#### How to complete this task
In the records below, find each line that holds "subfigure" and return it.

::: Data shown

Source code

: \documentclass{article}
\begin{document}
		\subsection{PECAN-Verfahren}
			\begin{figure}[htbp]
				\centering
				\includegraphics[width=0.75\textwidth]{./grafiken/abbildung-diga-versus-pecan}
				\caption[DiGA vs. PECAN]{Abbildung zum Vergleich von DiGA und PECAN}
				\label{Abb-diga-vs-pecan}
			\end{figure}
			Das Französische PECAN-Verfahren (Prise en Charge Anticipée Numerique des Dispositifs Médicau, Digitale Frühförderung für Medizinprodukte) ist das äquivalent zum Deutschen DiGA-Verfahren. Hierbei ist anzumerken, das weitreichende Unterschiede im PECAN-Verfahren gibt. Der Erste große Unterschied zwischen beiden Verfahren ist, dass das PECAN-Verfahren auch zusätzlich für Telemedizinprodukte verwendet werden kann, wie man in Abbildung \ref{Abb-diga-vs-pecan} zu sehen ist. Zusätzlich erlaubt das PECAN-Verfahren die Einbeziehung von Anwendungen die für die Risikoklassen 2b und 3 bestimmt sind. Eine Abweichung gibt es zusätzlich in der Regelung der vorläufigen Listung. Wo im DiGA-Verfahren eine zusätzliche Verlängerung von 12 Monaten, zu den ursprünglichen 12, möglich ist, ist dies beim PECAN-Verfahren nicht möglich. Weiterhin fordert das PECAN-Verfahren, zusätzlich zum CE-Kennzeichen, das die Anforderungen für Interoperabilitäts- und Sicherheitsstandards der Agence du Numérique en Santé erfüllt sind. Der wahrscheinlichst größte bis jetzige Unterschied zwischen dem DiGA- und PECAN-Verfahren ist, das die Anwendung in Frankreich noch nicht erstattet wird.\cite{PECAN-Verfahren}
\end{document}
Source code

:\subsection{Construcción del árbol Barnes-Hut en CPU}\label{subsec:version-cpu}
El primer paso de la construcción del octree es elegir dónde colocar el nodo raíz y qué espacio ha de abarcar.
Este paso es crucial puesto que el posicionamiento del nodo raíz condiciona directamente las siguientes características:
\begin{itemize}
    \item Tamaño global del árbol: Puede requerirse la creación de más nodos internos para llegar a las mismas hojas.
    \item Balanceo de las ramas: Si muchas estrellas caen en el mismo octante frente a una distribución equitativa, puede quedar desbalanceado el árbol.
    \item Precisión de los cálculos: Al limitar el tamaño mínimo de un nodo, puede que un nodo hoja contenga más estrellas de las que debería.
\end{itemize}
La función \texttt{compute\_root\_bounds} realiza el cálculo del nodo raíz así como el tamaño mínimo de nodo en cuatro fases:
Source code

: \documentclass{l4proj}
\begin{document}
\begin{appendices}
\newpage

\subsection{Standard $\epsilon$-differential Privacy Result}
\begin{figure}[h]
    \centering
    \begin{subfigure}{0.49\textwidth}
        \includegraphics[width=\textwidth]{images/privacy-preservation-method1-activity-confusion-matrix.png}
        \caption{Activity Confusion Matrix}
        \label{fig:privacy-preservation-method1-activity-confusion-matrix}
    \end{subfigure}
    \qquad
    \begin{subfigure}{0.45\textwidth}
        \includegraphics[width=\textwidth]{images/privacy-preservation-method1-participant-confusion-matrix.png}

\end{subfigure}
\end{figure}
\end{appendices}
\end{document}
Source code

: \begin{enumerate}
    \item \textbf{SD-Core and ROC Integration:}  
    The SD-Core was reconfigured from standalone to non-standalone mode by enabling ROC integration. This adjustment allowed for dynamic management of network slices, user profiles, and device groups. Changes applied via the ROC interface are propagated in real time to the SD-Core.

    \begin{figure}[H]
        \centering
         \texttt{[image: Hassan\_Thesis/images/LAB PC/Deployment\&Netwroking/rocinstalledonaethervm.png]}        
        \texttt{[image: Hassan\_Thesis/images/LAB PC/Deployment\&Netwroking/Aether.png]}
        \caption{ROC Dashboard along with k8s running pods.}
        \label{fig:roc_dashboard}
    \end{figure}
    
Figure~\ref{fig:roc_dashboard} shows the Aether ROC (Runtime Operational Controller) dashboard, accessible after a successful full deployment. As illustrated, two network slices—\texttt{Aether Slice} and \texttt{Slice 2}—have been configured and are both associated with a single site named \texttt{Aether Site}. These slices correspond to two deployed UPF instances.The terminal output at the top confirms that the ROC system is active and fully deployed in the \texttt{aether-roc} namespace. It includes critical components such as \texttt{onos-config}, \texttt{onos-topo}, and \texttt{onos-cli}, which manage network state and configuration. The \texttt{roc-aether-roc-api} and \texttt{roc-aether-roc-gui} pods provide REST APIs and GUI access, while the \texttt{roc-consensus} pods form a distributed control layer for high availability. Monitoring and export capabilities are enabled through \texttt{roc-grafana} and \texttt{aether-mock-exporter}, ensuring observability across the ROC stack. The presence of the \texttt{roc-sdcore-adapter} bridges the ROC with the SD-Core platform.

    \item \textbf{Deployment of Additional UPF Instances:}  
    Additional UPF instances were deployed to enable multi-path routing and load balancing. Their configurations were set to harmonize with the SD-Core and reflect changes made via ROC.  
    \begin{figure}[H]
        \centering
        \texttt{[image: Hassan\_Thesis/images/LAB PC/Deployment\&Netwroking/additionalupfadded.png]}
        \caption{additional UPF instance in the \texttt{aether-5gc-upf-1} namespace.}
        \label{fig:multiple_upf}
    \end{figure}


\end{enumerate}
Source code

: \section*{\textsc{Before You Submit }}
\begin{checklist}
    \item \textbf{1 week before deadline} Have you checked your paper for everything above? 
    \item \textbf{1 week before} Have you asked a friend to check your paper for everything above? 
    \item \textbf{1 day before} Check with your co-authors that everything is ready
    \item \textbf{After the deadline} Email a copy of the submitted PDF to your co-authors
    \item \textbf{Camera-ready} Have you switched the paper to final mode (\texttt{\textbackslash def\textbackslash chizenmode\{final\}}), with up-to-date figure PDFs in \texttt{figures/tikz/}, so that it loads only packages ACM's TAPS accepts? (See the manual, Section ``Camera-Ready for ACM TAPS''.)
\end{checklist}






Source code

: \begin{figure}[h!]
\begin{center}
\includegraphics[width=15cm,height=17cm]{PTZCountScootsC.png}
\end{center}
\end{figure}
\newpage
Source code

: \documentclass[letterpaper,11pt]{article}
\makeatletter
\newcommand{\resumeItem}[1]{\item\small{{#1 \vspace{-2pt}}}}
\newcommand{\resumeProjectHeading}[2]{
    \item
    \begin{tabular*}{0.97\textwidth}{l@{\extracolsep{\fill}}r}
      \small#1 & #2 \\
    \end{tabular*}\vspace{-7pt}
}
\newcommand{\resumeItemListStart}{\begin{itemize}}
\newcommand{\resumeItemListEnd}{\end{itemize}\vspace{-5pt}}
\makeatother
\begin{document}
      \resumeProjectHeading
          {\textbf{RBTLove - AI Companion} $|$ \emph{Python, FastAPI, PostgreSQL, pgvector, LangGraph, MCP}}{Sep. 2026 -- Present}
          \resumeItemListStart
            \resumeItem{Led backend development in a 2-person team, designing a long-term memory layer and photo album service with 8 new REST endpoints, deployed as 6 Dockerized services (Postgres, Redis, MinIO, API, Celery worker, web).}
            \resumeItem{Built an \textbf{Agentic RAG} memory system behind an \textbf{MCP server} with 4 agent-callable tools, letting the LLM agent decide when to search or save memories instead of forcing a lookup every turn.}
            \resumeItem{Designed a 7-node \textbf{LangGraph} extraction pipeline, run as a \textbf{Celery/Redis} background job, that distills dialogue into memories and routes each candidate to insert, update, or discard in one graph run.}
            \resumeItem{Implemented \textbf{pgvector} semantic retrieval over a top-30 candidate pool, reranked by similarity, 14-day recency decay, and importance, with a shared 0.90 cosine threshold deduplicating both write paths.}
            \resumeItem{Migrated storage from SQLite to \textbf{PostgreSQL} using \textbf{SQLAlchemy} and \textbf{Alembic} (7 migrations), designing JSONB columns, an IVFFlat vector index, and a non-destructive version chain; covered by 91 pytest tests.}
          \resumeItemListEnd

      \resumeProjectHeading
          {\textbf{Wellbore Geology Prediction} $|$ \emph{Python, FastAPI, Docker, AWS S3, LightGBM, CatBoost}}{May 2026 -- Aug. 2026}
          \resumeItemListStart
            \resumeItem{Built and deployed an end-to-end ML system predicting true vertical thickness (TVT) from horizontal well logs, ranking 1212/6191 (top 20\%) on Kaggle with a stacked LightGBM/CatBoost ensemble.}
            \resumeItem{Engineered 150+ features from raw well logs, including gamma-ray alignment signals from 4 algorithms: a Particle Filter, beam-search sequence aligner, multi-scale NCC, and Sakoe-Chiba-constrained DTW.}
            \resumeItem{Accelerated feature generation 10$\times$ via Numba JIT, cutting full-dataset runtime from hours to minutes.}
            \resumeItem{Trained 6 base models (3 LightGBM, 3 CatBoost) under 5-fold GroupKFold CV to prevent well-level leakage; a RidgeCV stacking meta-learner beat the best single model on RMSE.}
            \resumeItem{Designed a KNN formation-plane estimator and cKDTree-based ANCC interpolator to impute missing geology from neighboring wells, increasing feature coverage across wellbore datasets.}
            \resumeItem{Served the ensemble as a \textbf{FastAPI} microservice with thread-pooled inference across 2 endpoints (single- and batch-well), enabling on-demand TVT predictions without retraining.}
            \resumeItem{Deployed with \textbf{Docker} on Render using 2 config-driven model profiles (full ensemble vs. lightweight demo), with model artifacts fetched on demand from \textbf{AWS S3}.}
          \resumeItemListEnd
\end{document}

::::::

#### Reply to the exercise
    \begin{subfigure}{0.49\textwidth}
    \end{subfigure}
    \begin{subfigure}{0.45\textwidth}
\end{subfigure}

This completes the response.